A Charlotte area TV reporter wants to lead the nation’s largest organization of Black journalists.
Wilmington native Ken Lemon has been at WSOC-TV almost 25 years, assigned to the station’s Gastonia bureau.
For more than a decade, the UNC Wilmington graduate and former student body president also has been active with the 4,000-member National Association of Black Journalists. He started by helping revive the Charlotte Area Association of Black Journalists in 2008.
Currently the group’s vice president of broadcast, Lemon is now a candidate for president of the organization, which serves as a professional organization and advocacy group. Voting by its members begins July 1 and concludes Aug. 4, the last day of the NABJ’s annual convention being held this year in Birmingham, Alabama.

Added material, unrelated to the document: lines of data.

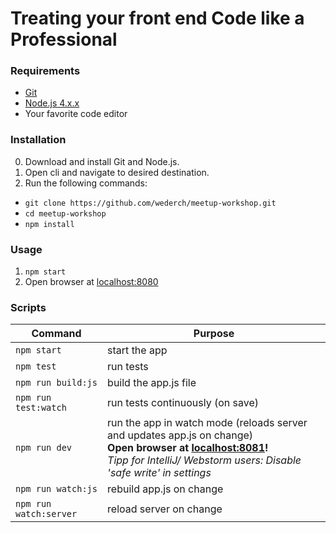 # Treating your front end Code like a Professional

### Requirements
* [Git](https://git-scm.com/downloads)
* [Node.js 4.x.x](https://nodejs.org/en/)
* Your favorite code editor

### Installation
0. Download and install Git and Node.js.
1. Open cli and navigate to desired destination.
2. Run the following commands:
 * ```git clone https://github.com/wederch/meetup-workshop.git```
 * ```cd meetup-workshop```
 * ```npm install```

### Usage
1. ```npm start```
2. Open browser at [localhost:8080](http://localhost:8080)

### Scripts
Command | Purpose
---|---
```npm start``` | start the app
```npm test``` | run tests
```npm run build:js``` | build the app.js file
```npm run test:watch``` | run tests continuously (on save)
```npm run dev``` | run the app in watch mode (reloads server and updates app.js on change)<br> __Open browser at [localhost:8081](http://localhost:8081)!__<br>*Tipp for IntelliJ/ Webstorm users: Disable 'safe write' in settings*
```npm run watch:js``` | rebuild app.js on change
```npm run watch:server``` | reload server on change
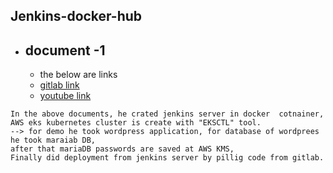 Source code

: ## Jenkins-docker-hub

* ## document -1
    
    * the below are links
    * [gitlab link](https://gitlab.com/muhammad.asim/devops-cicd.git)
    * [youtube link](https://www.youtube.com/watch?v=P3SxmCHjElw)
```
In the above documents, he crated jenkins server in docker  cotnainer, 
AWS eks kubernetes cluster is create with "EKSCTL" tool.
--> for demo he took wordpress application, for database of wordprees he took maraiab DB,
after that mariaDB passwords are saved at AWS KMS, 
Finally did deployment from jenkins server by pillig code from gitlab.
```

Lemon says he’s running for the unpaid position because he believes in “championing diversity in the media.” He wants to see diversity spread beyond just those on camera or whose bylines appear in print or websites, but to those who make the decisions in newsrooms.
“The more Black people you have in journalism, the more stories you’re going to have from communities that are often overlooked,” says Lemon. “When you have diversity in your ranks, no matter what you are producing, studies show you tend to produce a better product.”

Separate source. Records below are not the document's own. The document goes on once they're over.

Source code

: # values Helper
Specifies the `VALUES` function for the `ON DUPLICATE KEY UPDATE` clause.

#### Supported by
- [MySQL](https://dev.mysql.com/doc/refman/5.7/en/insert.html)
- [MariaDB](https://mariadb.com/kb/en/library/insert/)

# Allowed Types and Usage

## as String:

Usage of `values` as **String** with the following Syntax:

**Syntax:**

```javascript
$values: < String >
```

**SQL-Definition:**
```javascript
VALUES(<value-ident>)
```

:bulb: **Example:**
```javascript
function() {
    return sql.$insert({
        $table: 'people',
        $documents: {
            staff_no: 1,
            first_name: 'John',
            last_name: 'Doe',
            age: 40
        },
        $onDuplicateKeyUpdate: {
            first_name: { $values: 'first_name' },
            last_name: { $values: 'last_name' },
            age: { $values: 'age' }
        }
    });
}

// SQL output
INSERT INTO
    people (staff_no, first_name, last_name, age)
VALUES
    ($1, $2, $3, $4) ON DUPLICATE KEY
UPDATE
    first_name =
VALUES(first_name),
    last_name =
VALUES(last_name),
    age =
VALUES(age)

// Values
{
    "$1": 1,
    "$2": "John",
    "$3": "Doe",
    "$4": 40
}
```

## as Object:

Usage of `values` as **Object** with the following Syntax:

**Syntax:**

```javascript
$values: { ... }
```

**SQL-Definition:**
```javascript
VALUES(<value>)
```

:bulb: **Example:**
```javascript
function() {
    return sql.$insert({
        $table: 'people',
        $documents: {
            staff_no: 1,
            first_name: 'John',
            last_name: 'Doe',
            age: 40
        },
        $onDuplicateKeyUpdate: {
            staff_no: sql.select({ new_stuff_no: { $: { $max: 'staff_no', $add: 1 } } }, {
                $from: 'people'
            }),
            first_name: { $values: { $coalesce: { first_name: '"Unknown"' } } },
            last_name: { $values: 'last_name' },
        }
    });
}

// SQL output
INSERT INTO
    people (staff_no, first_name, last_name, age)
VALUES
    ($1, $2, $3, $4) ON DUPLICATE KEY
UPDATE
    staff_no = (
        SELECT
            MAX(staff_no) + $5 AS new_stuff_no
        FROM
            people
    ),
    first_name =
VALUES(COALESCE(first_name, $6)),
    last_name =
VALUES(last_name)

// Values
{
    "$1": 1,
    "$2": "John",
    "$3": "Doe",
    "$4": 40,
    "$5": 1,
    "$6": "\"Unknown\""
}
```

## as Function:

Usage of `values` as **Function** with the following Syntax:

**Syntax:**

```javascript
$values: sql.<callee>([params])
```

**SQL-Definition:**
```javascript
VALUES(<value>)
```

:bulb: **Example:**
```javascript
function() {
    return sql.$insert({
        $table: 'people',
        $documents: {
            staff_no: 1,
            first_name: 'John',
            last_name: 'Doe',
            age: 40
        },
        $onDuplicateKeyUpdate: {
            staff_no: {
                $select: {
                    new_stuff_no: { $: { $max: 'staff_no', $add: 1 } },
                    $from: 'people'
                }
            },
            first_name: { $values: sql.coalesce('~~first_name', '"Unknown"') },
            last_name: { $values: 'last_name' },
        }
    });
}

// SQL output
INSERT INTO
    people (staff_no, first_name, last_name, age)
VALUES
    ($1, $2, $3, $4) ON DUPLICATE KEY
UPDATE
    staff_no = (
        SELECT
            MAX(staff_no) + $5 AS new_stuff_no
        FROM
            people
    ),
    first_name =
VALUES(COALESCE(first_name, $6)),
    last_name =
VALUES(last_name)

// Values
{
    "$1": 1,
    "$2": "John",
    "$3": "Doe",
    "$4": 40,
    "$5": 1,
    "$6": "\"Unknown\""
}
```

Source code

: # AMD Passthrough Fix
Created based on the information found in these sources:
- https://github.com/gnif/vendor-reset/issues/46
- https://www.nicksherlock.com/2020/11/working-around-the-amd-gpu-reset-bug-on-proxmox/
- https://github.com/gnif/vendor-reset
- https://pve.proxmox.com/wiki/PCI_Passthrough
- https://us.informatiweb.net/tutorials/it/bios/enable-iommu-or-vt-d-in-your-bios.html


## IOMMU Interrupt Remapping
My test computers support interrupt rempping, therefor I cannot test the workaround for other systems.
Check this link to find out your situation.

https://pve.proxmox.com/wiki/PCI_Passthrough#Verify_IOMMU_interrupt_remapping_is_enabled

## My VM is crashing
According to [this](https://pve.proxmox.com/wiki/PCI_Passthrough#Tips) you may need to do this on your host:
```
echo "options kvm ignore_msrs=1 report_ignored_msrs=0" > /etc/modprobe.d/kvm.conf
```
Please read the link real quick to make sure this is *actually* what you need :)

Lemon faces competition from Tre’vell Anderson, an award-winning freelance journalist based in Los Angeles and founder and “chief imagination officer” of Slayzhon, a social curation and media production house. Anderson authored the book “We See Each Other: A Black Trans Journey Through TV and Film” published in May 2023.

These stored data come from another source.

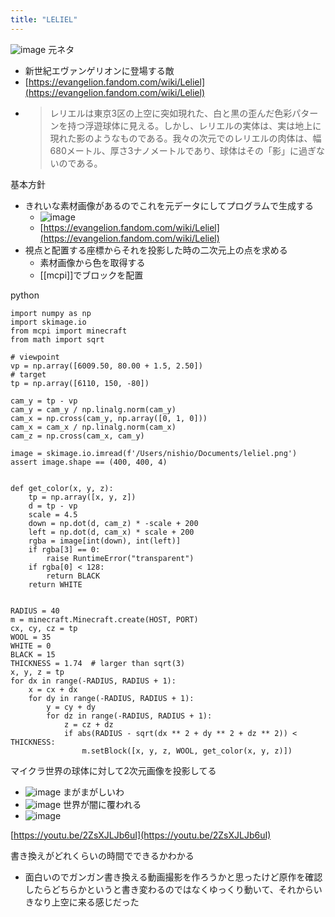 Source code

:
 ```yaml
---
title: "LELIEL"
---
```


![image](https://gyazo.com/227e09f357758240a4f0893a56c42161/thumb/1000)
元ネタ
- 新世紀エヴァンゲリオンに登場する敵
- [https://evangelion.fandom.com/wiki/Leliel](https://evangelion.fandom.com/wiki/Leliel)
- > レリエルは東京3区の上空に突如現れた、白と黒の歪んだ色彩パターンを持つ浮遊球体に見える。しかし、レリエルの実体は、実は地上に現れた影のようなものである。我々の次元でのレリエルの肉体は、幅680メートル、厚さ3ナノメートルであり、球体はその「影」に過ぎないのである。

基本方針
- きれいな素材画像があるのでこれを元データにしてプログラムで生成する
    - ![image](https://gyazo.com/c310b7f3146c6cb0dfd69dd38f99d85c/thumb/1000)
    - [https://evangelion.fandom.com/wiki/Leliel](https://evangelion.fandom.com/wiki/Leliel)
- 視点と配置する座標からそれを投影した時の二次元上の点を求める
    - 素材画像から色を取得する
    - [[mcpi]]でブロックを配置

python

```
import numpy as np
import skimage.io
from mcpi import minecraft
from math import sqrt

# viewpoint
vp = np.array([6009.50, 80.00 + 1.5, 2.50])
# target
tp = np.array([6110, 150, -80])

cam_y = tp - vp
cam_y = cam_y / np.linalg.norm(cam_y)
cam_x = np.cross(cam_y, np.array([0, 1, 0]))
cam_x = cam_x / np.linalg.norm(cam_x)
cam_z = np.cross(cam_x, cam_y)

image = skimage.io.imread(f'/Users/nishio/Documents/leliel.png')
assert image.shape == (400, 400, 4)


def get_color(x, y, z):
    tp = np.array([x, y, z])
    d = tp - vp
    scale = 4.5
    down = np.dot(d, cam_z) * -scale + 200
    left = np.dot(d, cam_x) * scale + 200
    rgba = image[int(down), int(left)]
    if rgba[3] == 0:
        raise RuntimeError("transparent")
    if rgba[0] < 128:
        return BLACK
    return WHITE


RADIUS = 40
m = minecraft.Minecraft.create(HOST, PORT)
cx, cy, cz = tp
WOOL = 35
WHITE = 0
BLACK = 15
THICKNESS = 1.74  # larger than sqrt(3)
x, y, z = tp
for dx in range(-RADIUS, RADIUS + 1):
    x = cx + dx
    for dy in range(-RADIUS, RADIUS + 1):
        y = cy + dy
        for dz in range(-RADIUS, RADIUS + 1):
            z = cz + dz
            if abs(RADIUS - sqrt(dx ** 2 + dy ** 2 + dz ** 2)) < THICKNESS:
                m.setBlock([x, y, z, WOOL, get_color(x, y, z)])
```


マイクラ世界の球体に対して2次元画像を投影してる
- ![image](https://gyazo.com/cfc9f423a4014242cc891598d13acbd8/thumb/1000)
まがまがしいわ
- ![image](https://gyazo.com/ed7f2a433cd7ee8ca641dd1596bf98dd/thumb/1000)
世界が闇に覆われる
- ![image](https://gyazo.com/d2289d068169d7ee7720699dbca93a39/thumb/1000)


[https://youtu.be/2ZsXJLJb6uI](https://youtu.be/2ZsXJLJb6uI)

書き換えがどれくらいの時間でできるかわかる
- 面白いのでガンガン書き換える動画撮影を作ろうかと思ったけど原作を確認したらどちらかというと書き変わるのではなくゆっくり動いて、それからいきなり上空に来る感じだった
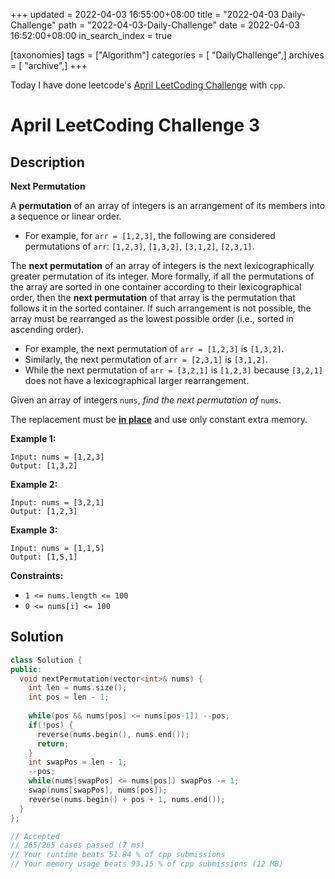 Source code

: +++
updated = 2022-04-03 16:55:00+08:00
title = "2022-04-03 Daily-Challenge"
path = "2022-04-03-Daily-Challenge"
date = 2022-04-03 16:52:00+08:00
in_search_index = true

[taxonomies]
tags = ["Algorithm"]
categories = [ "DailyChallenge",]
archives = [ "archive",]
+++

Today I have done leetcode's [April LeetCoding Challenge](https://leetcode.com/problems/next-permutation/) with `cpp`.

<!-- more -->

# April LeetCoding Challenge 3

## Description

**Next Permutation**

A **permutation** of an array of integers is an arrangement of its members into a sequence or linear order.

- For example, for `arr = [1,2,3]`, the following are considered permutations of `arr`: `[1,2,3]`, `[1,3,2]`, `[3,1,2]`, `[2,3,1]`.

The **next permutation** of an array of integers is the  next lexicographically greater permutation of its integer. More  formally, if all the permutations of the array are sorted in one  container according to their lexicographical order, then the **next permutation** of that array is the permutation that follows it in the sorted  container. If such arrangement is not possible, the array must be  rearranged as the lowest possible order (i.e., sorted in ascending  order).

- For example, the next permutation of `arr = [1,2,3]` is `[1,3,2]`.
- Similarly, the next permutation of `arr = [2,3,1]` is `[3,1,2]`.
- While the next permutation of `arr = [3,2,1]` is `[1,2,3]` because `[3,2,1]` does not have a lexicographical larger rearrangement.

Given an array of integers `nums`, *find the next permutation of* `nums`.

The replacement must be **[in place](http://en.wikipedia.org/wiki/In-place_algorithm)** and use only constant extra memory.

 

**Example 1:**

```
Input: nums = [1,2,3]
Output: [1,3,2]
```

**Example 2:**

```
Input: nums = [3,2,1]
Output: [1,2,3]
```

**Example 3:**

```
Input: nums = [1,1,5]
Output: [1,5,1]
```

 

**Constraints:**

- `1 <= nums.length <= 100`
- `0 <= nums[i] <= 100`

## Solution

``` cpp
class Solution {
public:
  void nextPermutation(vector<int>& nums) {
    int len = nums.size();
    int pos = len - 1;
    
    while(pos && nums[pos] <= nums[pos-1]) --pos;
    if(!pos) {
      reverse(nums.begin(), nums.end());
      return;
    }
    int swapPos = len - 1;
    --pos;
    while(nums[swapPos] <= nums[pos]) swapPos -= 1;
    swap(nums[swapPos], nums[pos]);
    reverse(nums.begin() + pos + 1, nums.end());
  }
};

// Accepted
// 265/265 cases passed (7 ms)
// Your runtime beats 51.84 % of cpp submissions
// Your memory usage beats 93.15 % of cpp submissions (12 MB)
```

Current NABJ President Dorothy Tucker, an investigative journalist for the CBS affiliate in Chicago, is ineligible to run, having already served the maximum of two, two-year terms.
Lemon has won numerous accolades over the years for his news coverage, including three Emmy Awards. Before coming to WSOC, he also worked for TV stations in Myrtle Beach, South Carolina, and Wilmington.
Lemon became more than just a member of the National Association of Black Journalists because of his desire to be of service. As a child, his mother, Annie Devane, was active with city government, and would often have community meetings at their home. “We had those discussions at our dining room table. Folks come in and we hashed out issues,” says Lemon. “At the time, I was the kid crawling around underneath the table.”
The National Association of Black Journalists serves as an advocate for individuals. In the last few years, Lemon has been an advocate for other journalists in other states that have faced discrimination over the dark complexion of their skin to how women wear their hair. He also serves as a mentor to students at North Carolina A&T.
“We all help each other to be the best journalists that we can be,” Lemon says of the organization. The National Association of Black Journalists has chapters in Charlotte, Raleigh-Durham and the Triad.
Grant Hines, who is pursuing his master’s degree in communications at High Point University after earning a bachelor’s degree there in May, is one of three candidates running to be student representative to the National Association of Black Journalists.